EXERCISE REQUIREMENTS –
Copy each line of the following data that contains "clients".

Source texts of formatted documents
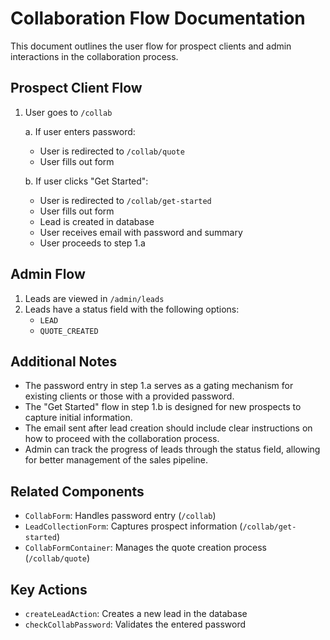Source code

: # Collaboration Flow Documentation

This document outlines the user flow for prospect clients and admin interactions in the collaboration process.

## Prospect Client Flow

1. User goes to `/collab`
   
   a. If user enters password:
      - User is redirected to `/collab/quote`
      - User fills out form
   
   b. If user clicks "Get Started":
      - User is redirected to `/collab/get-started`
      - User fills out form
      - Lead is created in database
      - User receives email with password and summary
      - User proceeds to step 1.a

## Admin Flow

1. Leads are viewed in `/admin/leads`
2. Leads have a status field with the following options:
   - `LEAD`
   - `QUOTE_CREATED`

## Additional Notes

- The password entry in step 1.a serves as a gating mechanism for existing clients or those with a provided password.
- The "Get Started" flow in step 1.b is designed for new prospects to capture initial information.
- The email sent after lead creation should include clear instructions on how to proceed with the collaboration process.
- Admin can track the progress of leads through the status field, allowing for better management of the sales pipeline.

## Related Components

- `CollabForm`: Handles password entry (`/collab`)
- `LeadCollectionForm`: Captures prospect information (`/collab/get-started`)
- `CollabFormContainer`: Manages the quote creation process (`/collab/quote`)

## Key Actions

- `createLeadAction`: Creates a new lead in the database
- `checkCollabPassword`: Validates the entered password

--

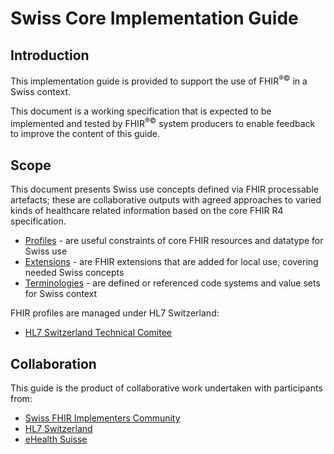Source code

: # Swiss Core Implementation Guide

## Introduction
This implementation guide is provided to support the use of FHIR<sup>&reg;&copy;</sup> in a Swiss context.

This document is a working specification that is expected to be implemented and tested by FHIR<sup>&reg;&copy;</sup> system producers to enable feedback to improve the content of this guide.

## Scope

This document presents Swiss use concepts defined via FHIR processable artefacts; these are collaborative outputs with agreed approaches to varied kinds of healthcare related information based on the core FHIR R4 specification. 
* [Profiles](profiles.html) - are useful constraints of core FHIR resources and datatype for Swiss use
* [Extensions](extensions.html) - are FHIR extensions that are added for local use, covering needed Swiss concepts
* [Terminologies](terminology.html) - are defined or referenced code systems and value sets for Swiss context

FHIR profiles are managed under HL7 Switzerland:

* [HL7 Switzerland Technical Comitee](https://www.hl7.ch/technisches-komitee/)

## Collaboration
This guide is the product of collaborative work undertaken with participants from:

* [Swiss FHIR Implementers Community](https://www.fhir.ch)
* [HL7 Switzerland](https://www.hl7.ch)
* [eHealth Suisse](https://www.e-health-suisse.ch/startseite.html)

SOLUTION FOR THIS EXERCISE –
This document outlines the user flow for prospect clients and admin interactions in the collaboration process.
- The password entry in step 1.a serves as a gating mechanism for existing clients or those with a provided password.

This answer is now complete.